Stored entries:
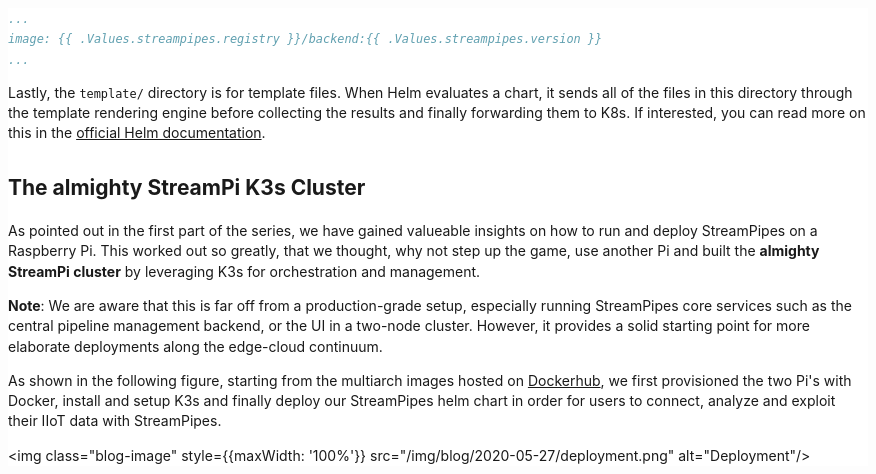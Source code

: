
 ```yaml
...
image: {{ .Values.streampipes.registry }}/backend:{{ .Values.streampipes.version }}
...
```

Lastly, the `template/` directory is for template files. When Helm evaluates a chart, it sends all of the files in this directory through the template rendering engine before collecting the results and finally forwarding them to K8s. If interested, you can read more on this in the [official Helm documentation](https://helm.sh/docs/).


## The almighty StreamPi K3s Cluster
As pointed out in the first part of the series, we have gained valueable insights on how to run and deploy StreamPipes on a Raspberry Pi. This worked out so greatly, that we thought, why not step up the game, use another Pi and built the **almighty StreamPi cluster** by leveraging K3s for orchestration and management.

**Note**: We are aware that this is far off from a production-grade setup, especially running StreamPipes core services such as the central pipeline management backend, or the UI in a two-node cluster. However, it provides a solid starting point for more elaborate deployments along the edge-cloud continuum.

As shown in the following figure, starting from the multiarch images hosted on [Dockerhub](https://hub.docker.com/search?q=apachestreampipes&type=image), we first provisioned the two Pi's with Docker, install and setup K3s and finally deploy our StreamPipes helm chart in order for users to connect, analyze and exploit their IIoT data with StreamPipes.


<img class="blog-image" style={{maxWidth: '100%'}} src="/img/blog/2020-05-27/deployment.png" alt="Deployment"/>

EXERCISE OBJECTIVE: Take every line from the records that holds "https" and copy it down.

EXERCISE RESPONSE:
Lastly, the `template/` directory is for template files. When Helm evaluates a chart, it sends all of the files in this directory through the template rendering engine before collecting the results and finally forwarding them to K8s. If interested, you can read more on this in the [official Helm documentation](https://helm.sh/docs/).
As shown in the following figure, starting from the multiarch images hosted on [Dockerhub](https://hub.docker.com/search?q=apachestreampipes&type=image), we first provisioned the two Pi's with Docker, install and setup K3s and finally deploy our StreamPipes helm chart in order for users to connect, analyze and exploit their IIoT data with StreamPipes.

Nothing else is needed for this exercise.